Extract the text of every entry below exactly; leave images out.

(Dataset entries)
:::::

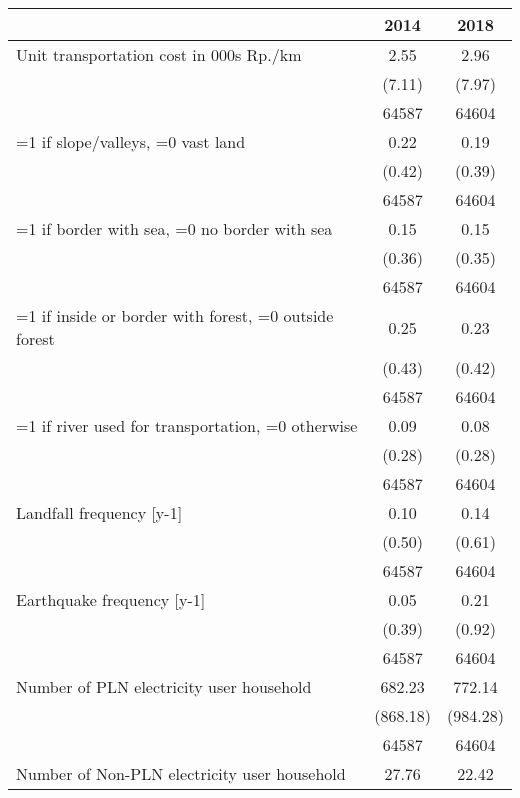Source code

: \begin{tabular}{l*{2}{c}}
\hline\hline
                    &        2014&        2018\\
\hline
Unit transportation cost in 000s Rp./km&        2.55&        2.96\\
                    &      (7.11)&      (7.97)\\
                    &       64587&       64604\\
[1em]
=1 if slope/valleys, =0 vast land&        0.22&        0.19\\
                    &      (0.42)&      (0.39)\\
                    &       64587&       64604\\
[1em]
=1 if border with sea, =0 no border with sea&        0.15&        0.15\\
                    &      (0.36)&      (0.35)\\
                    &       64587&       64604\\
[1em]
=1 if inside or border with forest, =0 outside forest&        0.25&        0.23\\
                    &      (0.43)&      (0.42)\\
                    &       64587&       64604\\
[1em]
=1 if river used for transportation, =0 otherwise&        0.09&        0.08\\
                    &      (0.28)&      (0.28)\\
                    &       64587&       64604\\
[1em]
Landfall frequency [y-1]&        0.10&        0.14\\
                    &      (0.50)&      (0.61)\\
                    &       64587&       64604\\
[1em]
Earthquake frequency [y-1]&        0.05&        0.21\\
                    &      (0.39)&      (0.92)\\
                    &       64587&       64604\\
[1em]
Number of PLN electricity user household&      682.23&      772.14\\
                    &    (868.18)&    (984.28)\\
                    &       64587&       64604\\
[1em]
Number of Non-PLN electricity user household&       27.76&       22.42\\

\end{tabular}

:::::

*SOLUTION TO THIS EXERCISE*
Source code

: \begin{tabular}{l*{2}{c}}
\hline\hline
                    &        2014&        2018\\
\hline
Unit transportation cost in 000s Rp./km&        2.55&        2.96\\
                    &      (7.11)&      (7.97)\\
                    &       64587&       64604\\
[1em]
=1 if slope/valleys, =0 vast land&        0.22&        0.19\\
                    &      (0.42)&      (0.39)\\
                    &       64587&       64604\\
[1em]
=1 if border with sea, =0 no border with sea&        0.15&        0.15\\
                    &      (0.36)&      (0.35)\\
                    &       64587&       64604\\
[1em]
=1 if inside or border with forest, =0 outside forest&        0.25&        0.23\\
                    &      (0.43)&      (0.42)\\
                    &       64587&       64604\\
[1em]
=1 if river used for transportation, =0 otherwise&        0.09&        0.08\\
                    &      (0.28)&      (0.28)\\
                    &       64587&       64604\\
[1em]
Landfall frequency [y-1]&        0.10&        0.14\\
                    &      (0.50)&      (0.61)\\
                    &       64587&       64604\\
[1em]
Earthquake frequency [y-1]&        0.05&        0.21\\
                    &      (0.39)&      (0.92)\\
                    &       64587&       64604\\
[1em]
Number of PLN electricity user household&      682.23&      772.14\\
                    &    (868.18)&    (984.28)\\
                    &       64587&       64604\\
[1em]
Number of Non-PLN electricity user household&       27.76&       22.42\\

\end{tabular}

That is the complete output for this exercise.